SSIS: Dynamically setting the Default Buffer Max Rows property

I’ve blogged in the past about the Default Buffer Max Rows property in SSIS, and how powerful it can be. As a recap, there are 2 properties in SSIS that control the amount of data that your ETL package will hold in any given buffer: The DefaultBufferMaxRows property, and the DefaultBufferSize. When performance tuning SSIS packages, we can modify either one of these to adjust how much data SSIS can carry through a buffer at once.  By default, this is 10,000 rows or 10 MB. One thing I didn’t like about my “CalculateDefaultBufferSize” spreadsheet is that it made an assumption that you were going to change your DefaultBufferSize to 100MB. So this is 100 MB per component that is running in our data flow, which can become extremely costly. If you leave it at the default however, you’re  still using 10 MB per component no matter what.
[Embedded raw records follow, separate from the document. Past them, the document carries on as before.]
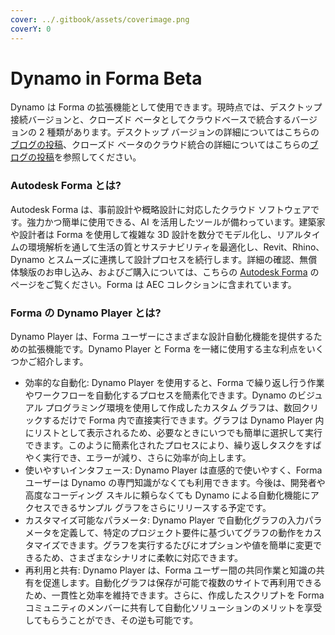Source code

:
 ```yaml
---
cover: ../.gitbook/assets/coverimage.png
coverY: 0
---
```


# Dynamo in Forma Beta

Dynamo は Forma の拡張機能として使用できます。現時点では、デスクトップ接続バージョンと、クローズド ベータとしてクラウドベースで統合するバージョンの 2 種類があります。デスクトップ バージョンの詳細についてはこちらの[ブログの投稿](https://dynamobim.org/dynamo-in-forma/)、クローズド ベータのクラウド統合の詳細についてはこちらの[ブログの投稿](https://dynamobim.org/dynamo-as-a-service-powers-up-dynamo-player-in-forma/)を参照してください。

### Autodesk Forma とは?

Autodesk Forma は、事前設計や概略設計に対応したクラウド ソフトウェアです。強力かつ簡単に使用できる、AI を活用したツールが備わっています。建築家や設計者は Forma を使用して複雑な 3D 設計を数分でモデル化し、リアルタイムの環境解析を通して生活の質とサステナビリティを最適化し、Revit、Rhino、Dynamo とスムーズに連携して設計プロセスを続行します。詳細の確認、無償体験版のお申し込み、およびご購入については、こちらの [Autodesk Forma](https://www.autodesk.com/jp/products/forma/overview) のページをご覧ください。Forma は AEC コレクションに含まれています。 

### Forma の Dynamo Player とは?

Dynamo Player は、Forma ユーザーにさまざまな設計自動化機能を提供するための拡張機能です。Dynamo Player と Forma を一緒に使用する主な利点をいくつかご紹介します。

* 効率的な自動化: Dynamo Player を使用すると、Forma で繰り返し行う作業やワークフローを自動化するプロセスを簡素化できます。Dynamo のビジュアル プログラミング環境を使用して作成したカスタム グラフは、数回クリックするだけで Forma 内で直接実行できます。グラフは Dynamo Player 内にリストとして表示されるため、必要なときにいつでも簡単に選択して実行できます。このように簡素化されたプロセスにより、繰り返しタスクをすばやく実行でき、エラーが減り、さらに効率が向上します。
* 使いやすいインタフェース: Dynamo Player は直感的で使いやすく、Forma ユーザーは Dynamo の専門知識がなくても利用できます。今後は、開発者や高度なコーディング スキルに頼らなくても Dynamo による自動化機能にアクセスできるサンプル グラフをさらにリリースする予定です。
* カスタマイズ可能なパラメータ: Dynamo Player で自動化グラフの入力パラメータを定義して、特定のプロジェクト要件に基づいてグラフの動作をカスタマイズできます。グラフを実行するたびにオプションや値を簡単に変更できるため、さまざまなシナリオに柔軟に対応できます。
* 再利用と共有: Dynamo Player は、Forma ユーザー間の共同作業と知識の共有を促進します。自動化グラフは保存が可能で複数のサイトで再利用できるため、一貫性と効率を維持できます。さらに、作成したスクリプトを Forma コミュニティのメンバーに共有して自動化ソリューションのメリットを享受してもらうことができ、その逆も可能です。
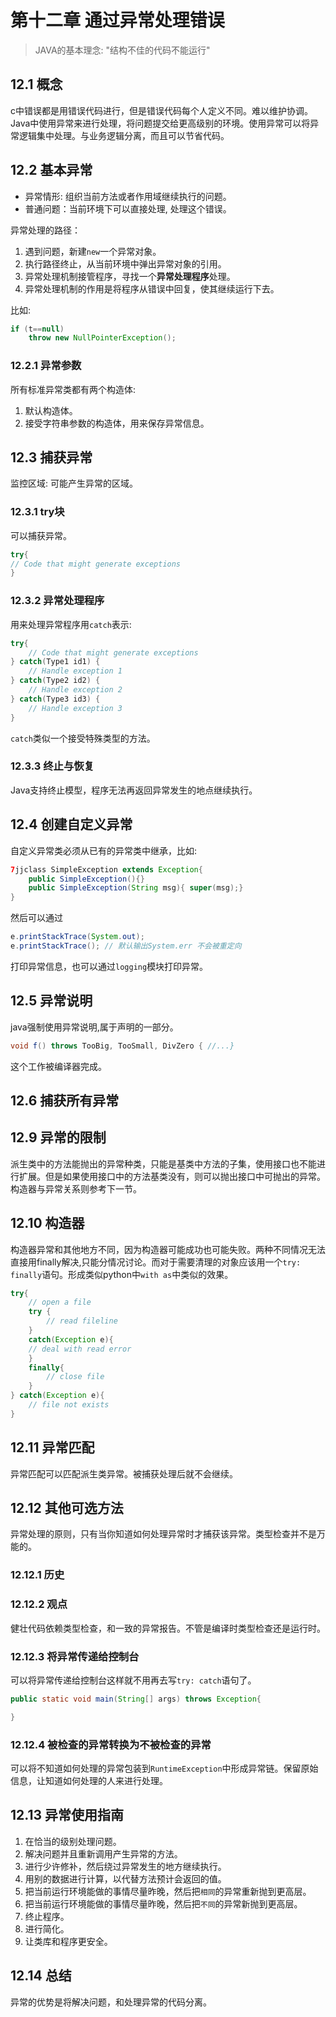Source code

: # 第十二章 通过异常处理错误

>  JAVA的基本理念: "结构不佳的代码不能运行"

## 12.1 概念 
c中错误都是用错误代码进行，但是错误代码每个人定义不同。难以维护协调。Java中使用异常来进行处理，将问题提交给更高级别的环境。使用异常可以将异常逻辑集中处理。与业务逻辑分离，而且可以节省代码。

## 12.2 基本异常
- 异常情形: 组织当前方法或者作用域继续执行的问题。
- 普通问题：当前环境下可以直接处理, 处理这个错误。

异常处理的路径：
1. 遇到问题，新建`new`一个异常对象。
2. 执行路径终止，从当前环境中弹出异常对象的引用。
3. 异常处理机制接管程序，寻找一个**异常处理程序**处理。
4. 异常处理机制的作用是将程序从错误中回复，使其继续运行下去。

比如:
```java
if (t==null)
    throw new NullPointerException();
```
### 12.2.1 异常参数

所有标准异常类都有两个构造体:
1. 默认构造体。
2. 接受字符串参数的构造体，用来保存异常信息。

## 12.3 捕获异常

监控区域: 可能产生异常的区域。
### 12.3.1 try块

可以捕获异常。
```java
try{
// Code that might generate exceptions
}
```

### 12.3.2 异常处理程序
用来处理异常程序用`catch`表示:
```java
try{
    // Code that might generate exceptions
} catch(Type1 id1) {
    // Handle exception 1
} catch(Type2 id2) {
    // Handle exception 2
} catch(Type3 id3) {
    // Handle exception 3
}
```
`catch`类似一个接受特殊类型的方法。

### 12.3.3 终止与恢复

Java支持终止模型，程序无法再返回异常发生的地点继续执行。

## 12.4 创建自定义异常

自定义异常类必须从已有的异常类中继承，比如: 
```java
7jjclass SimpleException extends Exception{
    public SimpleException(){}
    public SimpleException(String msg){ super(msg);}
}
```
然后可以通过
```java
e.printStackTrace(System.out);
e.printStackTrace(); // 默认输出System.err 不会被重定向
```

打印异常信息，也可以通过`logging`模块打印异常。

## 12.5 异常说明
java强制使用异常说明,属于声明的一部分。
```java
void f() throws TooBig, TooSmall, DivZero { //...}
```
这个工作被编译器完成。

## 12.6 捕获所有异常


## 12.9 异常的限制
派生类中的方法能抛出的异常种类，只能是基类中方法的子集，使用接口也不能进行扩展。但是如果使用接口中的方法基类没有，则可以抛出接口中可抛出的异常。构造器与异常关系则参考下一节。

## 12.10 构造器
构造器异常和其他地方不同，因为构造器可能成功也可能失败。两种不同情况无法直接用finally解决,只能分情况讨论。而对于需要清理的对象应该用一个`try: finally`语句。形成类似python中`with as`中类似的效果。
```java
try{
    // open a file
    try {
        // read fileline
    }
    catch(Exception e){
    // deal with read error
    }
    finally{
        // close file
    }
} catch(Exception e){
    // file not exists   
}
```

## 12.11 异常匹配
异常匹配可以匹配派生类异常。被捕获处理后就不会继续。

## 12.12 其他可选方法
异常处理的原则，只有当你知道如何处理异常时才捕获该异常。类型检查并不是万能的。

### 12.12.1 历史

### 12.12.2 观点
健壮代码依赖类型检查，和一致的异常报告。不管是编译时类型检查还是运行时。

### 12.12.3 将异常传递给控制台
可以将异常传递给控制台这样就不用再去写`try: catch`语句了。
```java
public static void main(String[] args) throws Exception{

}
```

### 12.12.4 被检查的异常转换为不被检查的异常
可以将不知道如何处理的异常包装到`RuntimeException`中形成异常链。保留原始信息，让知道如何处理的人来进行处理。

## 12.13 异常使用指南

1. 在恰当的级别处理问题。
2. 解决问题并且重新调用产生异常的方法。
3. 进行少许修补，然后绕过异常发生的地方继续执行。
4. 用别的数据进行计算，以代替方法预计会返回的值。
5. 把当前运行环境能做的事情尽量昨晚，然后把`相同`的异常重新抛到更高层。
6. 把当前运行环境能做的事情尽量昨晚，然后把`不同`的异常新抛到更高层。
7. 终止程序。
8. 进行简化。
9. 让类库和程序更安全。

## 12.14 总结
异常的优势是将解决问题，和处理异常的代码分离。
If we have a really skinny data set we’re importing (such as a fact table or a hub), it’s very possible we could be leaving a lot of empty space in the data flow if we stop every 10,000 rows. Conversely,  if we have a really wide dataset that we can only fit 6,000 or 7,000 rows in a buffer, we’re having to make extra hops to move that same data. It’s always a balancing act. I recently decided to see if I could automate the setting of this property in order to maximize the efficiency of my SSIS packages without needing to manually calculate it out every time.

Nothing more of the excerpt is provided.